I always thought it was well established that there are a few things you should avoid calling attention to in a conversation, such as a person’s weight, salary, or impending graduation. However, my attempt to remain in denial about being a senior has been repeatedly foiled—various underclassmen have made a sport out of asking me every day this quarter how it feels to be a senior, and the College Programming Office (CPO) has gotten in on the act as well by soliciting submissions of senior memories.
Amid the expected prompts in the CPO survey on classes, Hyde Park, and roommates, one that made me raise my eyebrows was, “When I realized I was ‘uncommon’…” I’m assuming that the answers provided by seniors will largely be in a humorous vein, but those who’ve heard the phrase “Common App” uttered with contempt will also recognize that the preoccupation with “uncommonness” here has also often been sincere.
In the past, there’s been hand-wringing over the admissions office taking new students who dare to care about such ordinary things as getting good grades or being employed—basically, students who don’t fit the “uncommon” UChicago identity constructed from our folklore. But even as a fourth-year, I can’t point to a moment in college when I realized that I was uncommon, unless you count the time at my house table when the opinions I expressed on fruit salad were met with dead silence. I’m fine with that. I’m not the kind of person who gets irritated when a lot of other people like the same books that I do, or when they have the same hobbies. I don’t want to be uncommon for the sake of being uncommon, because I don’t believe that uncommonness in and of itself can be an identity. It’s intrinsically contradictory to expect people to be uncommon in the same ways that their predecessors were uncommon.
If the College wishes to emphasize uncommonness, though, I think the focus should be less on trying to demonstrate one’s own uncommonness and more on developing the capacity to recognize uncommonness in others. I’m concerned that we’re too quick to dismiss people whose lives we don’t know about simply because we assume that the switch to the Common App produces cookie-cutter applicants. Sure, the University is casting a wider net, but this also means adding many new voices to the mix. During college, I’ve met many people whose experiences may have seemed ordinary to themselves, but were quite novel to me. The answers we could provide to, “When I realized someone I knew was uncommon…” would be far more interesting than the CPO’s original prompt, because it says something about the growth of our own perception and knowledge.
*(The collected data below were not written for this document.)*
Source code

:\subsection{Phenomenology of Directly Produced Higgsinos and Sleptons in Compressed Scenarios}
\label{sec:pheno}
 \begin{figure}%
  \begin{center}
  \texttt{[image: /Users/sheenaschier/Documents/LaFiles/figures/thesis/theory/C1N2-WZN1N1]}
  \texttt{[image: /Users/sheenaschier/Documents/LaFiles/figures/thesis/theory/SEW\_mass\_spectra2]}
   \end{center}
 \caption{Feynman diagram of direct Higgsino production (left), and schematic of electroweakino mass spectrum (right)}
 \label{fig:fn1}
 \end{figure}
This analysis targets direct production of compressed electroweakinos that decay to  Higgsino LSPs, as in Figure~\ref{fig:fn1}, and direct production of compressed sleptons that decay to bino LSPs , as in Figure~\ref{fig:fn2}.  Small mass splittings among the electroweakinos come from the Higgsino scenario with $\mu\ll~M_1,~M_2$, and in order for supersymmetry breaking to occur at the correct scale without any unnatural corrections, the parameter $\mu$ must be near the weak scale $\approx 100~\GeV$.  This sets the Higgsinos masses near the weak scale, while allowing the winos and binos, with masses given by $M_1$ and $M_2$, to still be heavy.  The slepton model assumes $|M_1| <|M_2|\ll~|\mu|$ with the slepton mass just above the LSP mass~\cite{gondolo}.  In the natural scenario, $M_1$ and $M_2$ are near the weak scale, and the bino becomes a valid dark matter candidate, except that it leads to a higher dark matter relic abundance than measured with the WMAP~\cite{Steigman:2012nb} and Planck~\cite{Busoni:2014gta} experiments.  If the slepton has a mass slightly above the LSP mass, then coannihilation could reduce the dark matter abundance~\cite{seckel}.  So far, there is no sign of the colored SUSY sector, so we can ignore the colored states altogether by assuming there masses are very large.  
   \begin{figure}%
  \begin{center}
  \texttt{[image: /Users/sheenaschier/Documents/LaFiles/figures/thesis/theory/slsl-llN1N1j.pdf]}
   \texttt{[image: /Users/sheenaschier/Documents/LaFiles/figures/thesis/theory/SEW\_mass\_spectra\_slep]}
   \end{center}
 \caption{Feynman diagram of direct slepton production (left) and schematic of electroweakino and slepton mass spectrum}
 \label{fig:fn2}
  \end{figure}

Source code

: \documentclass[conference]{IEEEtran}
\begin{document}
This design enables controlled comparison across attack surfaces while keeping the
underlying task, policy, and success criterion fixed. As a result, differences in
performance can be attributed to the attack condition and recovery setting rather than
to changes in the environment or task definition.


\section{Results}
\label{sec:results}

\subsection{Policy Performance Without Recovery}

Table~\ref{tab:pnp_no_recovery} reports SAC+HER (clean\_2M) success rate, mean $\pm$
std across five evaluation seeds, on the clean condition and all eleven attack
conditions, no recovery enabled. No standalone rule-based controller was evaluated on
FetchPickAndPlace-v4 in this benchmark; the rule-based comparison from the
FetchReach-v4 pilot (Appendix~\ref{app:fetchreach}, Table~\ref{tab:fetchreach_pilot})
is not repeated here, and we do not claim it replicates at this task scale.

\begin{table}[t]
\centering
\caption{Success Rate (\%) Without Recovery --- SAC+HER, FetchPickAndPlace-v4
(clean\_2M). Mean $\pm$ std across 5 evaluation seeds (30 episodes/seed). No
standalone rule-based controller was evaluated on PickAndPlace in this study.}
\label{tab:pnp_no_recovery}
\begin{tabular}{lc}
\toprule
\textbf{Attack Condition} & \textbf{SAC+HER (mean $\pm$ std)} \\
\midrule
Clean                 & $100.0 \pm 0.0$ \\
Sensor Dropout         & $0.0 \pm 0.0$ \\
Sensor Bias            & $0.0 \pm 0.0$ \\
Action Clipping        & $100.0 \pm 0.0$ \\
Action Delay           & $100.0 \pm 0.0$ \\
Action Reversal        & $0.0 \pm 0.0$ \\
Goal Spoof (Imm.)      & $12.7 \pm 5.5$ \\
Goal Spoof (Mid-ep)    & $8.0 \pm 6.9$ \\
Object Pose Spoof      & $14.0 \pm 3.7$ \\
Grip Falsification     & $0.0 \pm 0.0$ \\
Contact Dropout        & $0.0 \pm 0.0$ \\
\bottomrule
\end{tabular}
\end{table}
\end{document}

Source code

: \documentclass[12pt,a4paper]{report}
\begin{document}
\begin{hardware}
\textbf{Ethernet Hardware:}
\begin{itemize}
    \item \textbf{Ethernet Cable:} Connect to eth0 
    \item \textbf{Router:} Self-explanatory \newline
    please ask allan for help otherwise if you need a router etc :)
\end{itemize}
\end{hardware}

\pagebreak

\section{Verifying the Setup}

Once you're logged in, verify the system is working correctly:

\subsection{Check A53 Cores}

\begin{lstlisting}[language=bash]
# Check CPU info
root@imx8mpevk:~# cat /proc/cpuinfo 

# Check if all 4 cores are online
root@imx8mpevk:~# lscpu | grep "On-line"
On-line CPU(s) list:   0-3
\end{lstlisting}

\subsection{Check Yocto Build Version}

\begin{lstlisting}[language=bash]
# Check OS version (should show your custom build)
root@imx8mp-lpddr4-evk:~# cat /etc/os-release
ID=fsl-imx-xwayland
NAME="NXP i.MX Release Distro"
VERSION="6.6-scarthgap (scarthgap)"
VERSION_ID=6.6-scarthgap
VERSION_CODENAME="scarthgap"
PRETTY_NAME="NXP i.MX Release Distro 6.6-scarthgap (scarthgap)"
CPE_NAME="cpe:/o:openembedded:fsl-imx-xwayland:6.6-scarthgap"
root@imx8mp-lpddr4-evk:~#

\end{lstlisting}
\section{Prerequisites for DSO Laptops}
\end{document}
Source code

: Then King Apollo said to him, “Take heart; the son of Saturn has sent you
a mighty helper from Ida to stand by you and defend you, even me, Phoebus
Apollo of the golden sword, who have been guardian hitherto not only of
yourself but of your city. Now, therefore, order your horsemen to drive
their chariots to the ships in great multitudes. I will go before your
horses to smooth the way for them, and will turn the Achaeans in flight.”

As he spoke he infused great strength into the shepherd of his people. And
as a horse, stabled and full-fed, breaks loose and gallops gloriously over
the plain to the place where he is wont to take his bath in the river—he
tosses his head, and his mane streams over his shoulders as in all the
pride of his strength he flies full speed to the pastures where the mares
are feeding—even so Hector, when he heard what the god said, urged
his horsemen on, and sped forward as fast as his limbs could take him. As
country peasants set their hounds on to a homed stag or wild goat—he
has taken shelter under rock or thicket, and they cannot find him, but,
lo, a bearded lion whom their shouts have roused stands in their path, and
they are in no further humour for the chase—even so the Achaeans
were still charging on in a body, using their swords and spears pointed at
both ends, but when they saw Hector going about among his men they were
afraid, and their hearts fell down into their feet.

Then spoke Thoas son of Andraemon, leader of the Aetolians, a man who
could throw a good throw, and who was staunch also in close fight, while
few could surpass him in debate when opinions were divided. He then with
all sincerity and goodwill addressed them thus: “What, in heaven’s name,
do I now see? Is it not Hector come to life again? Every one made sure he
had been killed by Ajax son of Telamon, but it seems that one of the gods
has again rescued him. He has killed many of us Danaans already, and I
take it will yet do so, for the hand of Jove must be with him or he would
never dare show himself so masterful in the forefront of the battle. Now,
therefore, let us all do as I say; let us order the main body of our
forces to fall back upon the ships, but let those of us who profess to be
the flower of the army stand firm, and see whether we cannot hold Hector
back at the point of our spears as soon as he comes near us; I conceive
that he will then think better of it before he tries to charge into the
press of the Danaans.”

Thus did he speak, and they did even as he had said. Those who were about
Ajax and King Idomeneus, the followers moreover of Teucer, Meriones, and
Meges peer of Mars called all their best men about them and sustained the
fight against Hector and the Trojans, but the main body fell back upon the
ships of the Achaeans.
As we move from place to place, our level of uncommonness relative to others will change. The things that made me uncommon in high school are things that might be considered quite ordinary in college. The grades and test scores I got in high school could be matched by many of the others admitted with me. My extracurricular involvement was solid, but I wouldn’t have difficulty finding someone else with a more impressive résumé I was the odd kid in grade school who referenced books that nobody else had read; now, my references aren’t considered so obscure. Even if I’m not as uncommon as the archetypal UChicago student is supposed to be, I’ve worked on seeking out new ideas and adding to them with my own, because that ability will always be useful.
Though uncommonness shouldn’t be thought of as an identity, it is most useful when placed in the context of individual goals. As someone interested in a career in research, I value uncommonness insofar as seeking original ideas makes us challenge ourselves and look at the world differently. Crucial traits for producing original, influential work include exceptional patience, indefatigability, and self-actualization, and I envy those who possess those qualities. But while those traits are uncommon, they require experience to recognize and therefore do not have the immediate impressive power that quirks like riding a unicycle or casually quoting Durkheim at lunch can. Nevertheless, being less noticeable does not make an uncommon trait less valuable.
However, if it’s any comfort to those still nostalgic for the pre–Common App days, I can assure you that my friends who attend other colleges still consider the student body here incredibly, incredibly strange.
Jane Huang is a fourth-year in the College majoring in Chemistry.